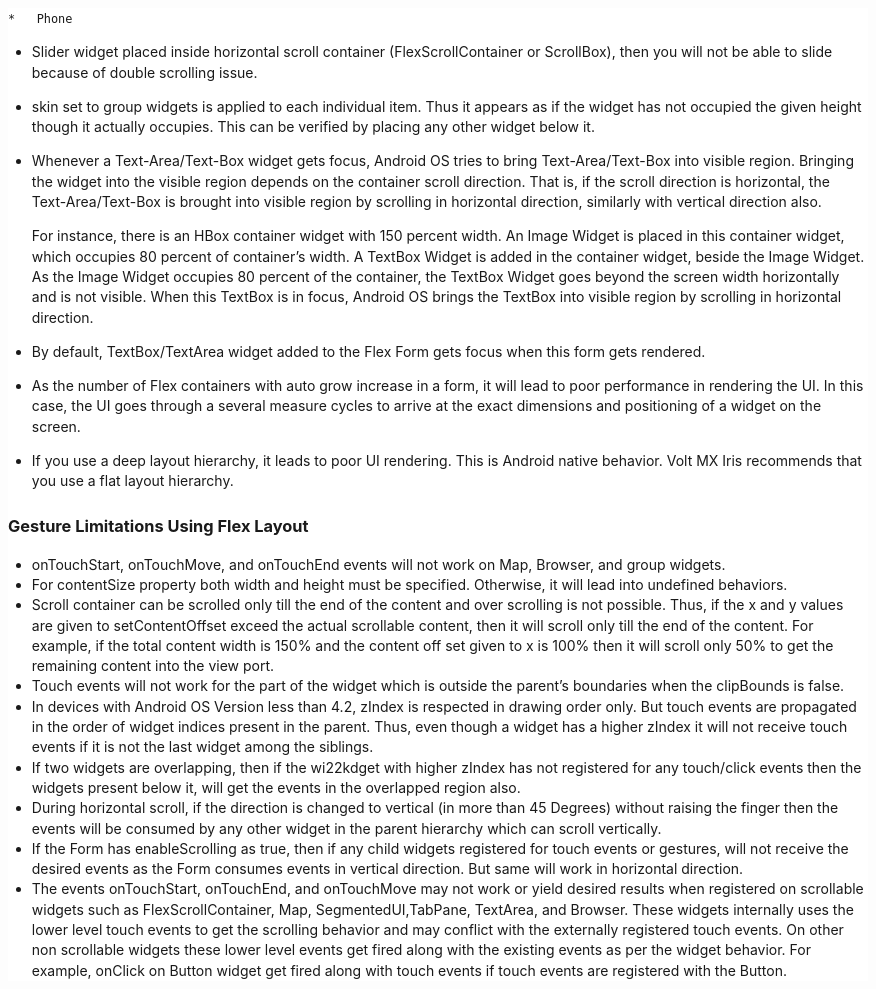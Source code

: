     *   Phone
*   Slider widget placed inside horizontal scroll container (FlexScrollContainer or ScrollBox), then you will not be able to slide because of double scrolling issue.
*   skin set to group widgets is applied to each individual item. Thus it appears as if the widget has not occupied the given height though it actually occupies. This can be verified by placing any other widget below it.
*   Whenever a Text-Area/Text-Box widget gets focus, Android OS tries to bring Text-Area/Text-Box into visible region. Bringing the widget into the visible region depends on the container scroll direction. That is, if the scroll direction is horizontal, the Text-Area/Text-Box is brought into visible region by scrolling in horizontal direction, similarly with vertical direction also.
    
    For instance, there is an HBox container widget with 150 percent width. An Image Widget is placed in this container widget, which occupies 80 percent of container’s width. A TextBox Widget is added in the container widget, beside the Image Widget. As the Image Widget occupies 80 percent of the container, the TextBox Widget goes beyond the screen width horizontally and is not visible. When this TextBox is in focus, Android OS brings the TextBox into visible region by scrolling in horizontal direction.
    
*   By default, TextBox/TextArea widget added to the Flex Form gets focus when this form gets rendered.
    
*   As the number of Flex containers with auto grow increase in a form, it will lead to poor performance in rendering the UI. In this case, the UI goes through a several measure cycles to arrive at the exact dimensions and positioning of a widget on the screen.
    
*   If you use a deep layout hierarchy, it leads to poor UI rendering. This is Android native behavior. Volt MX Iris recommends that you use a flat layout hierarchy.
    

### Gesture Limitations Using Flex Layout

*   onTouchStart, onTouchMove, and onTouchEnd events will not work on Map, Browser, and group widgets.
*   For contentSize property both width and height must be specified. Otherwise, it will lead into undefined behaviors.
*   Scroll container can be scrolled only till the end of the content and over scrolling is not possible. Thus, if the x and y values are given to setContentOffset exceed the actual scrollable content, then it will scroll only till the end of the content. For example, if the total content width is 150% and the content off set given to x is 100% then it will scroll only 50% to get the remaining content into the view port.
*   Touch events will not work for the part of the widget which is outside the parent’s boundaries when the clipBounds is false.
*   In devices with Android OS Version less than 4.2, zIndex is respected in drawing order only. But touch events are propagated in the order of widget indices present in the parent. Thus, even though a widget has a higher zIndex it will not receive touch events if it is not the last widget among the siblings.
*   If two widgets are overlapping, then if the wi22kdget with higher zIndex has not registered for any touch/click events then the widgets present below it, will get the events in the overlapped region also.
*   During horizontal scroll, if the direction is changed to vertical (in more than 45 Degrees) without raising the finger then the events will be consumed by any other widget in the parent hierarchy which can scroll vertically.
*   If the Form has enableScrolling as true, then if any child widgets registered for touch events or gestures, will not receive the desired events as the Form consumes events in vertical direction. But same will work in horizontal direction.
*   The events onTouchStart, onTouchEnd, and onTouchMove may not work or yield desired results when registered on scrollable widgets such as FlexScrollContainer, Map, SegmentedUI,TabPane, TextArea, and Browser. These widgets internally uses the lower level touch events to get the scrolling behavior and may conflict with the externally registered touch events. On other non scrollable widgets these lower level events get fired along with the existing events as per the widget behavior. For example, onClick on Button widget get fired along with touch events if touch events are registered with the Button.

→ How to complete this task
From the material above, copy every line that has the word "below" in it.

→ Solution for this problem
*   skin set to group widgets is applied to each individual item. Thus it appears as if the widget has not occupied the given height though it actually occupies. This can be verified by placing any other widget below it.
*   If two widgets are overlapping, then if the wi22kdget with higher zIndex has not registered for any touch/click events then the widgets present below it, will get the events in the overlapped region also.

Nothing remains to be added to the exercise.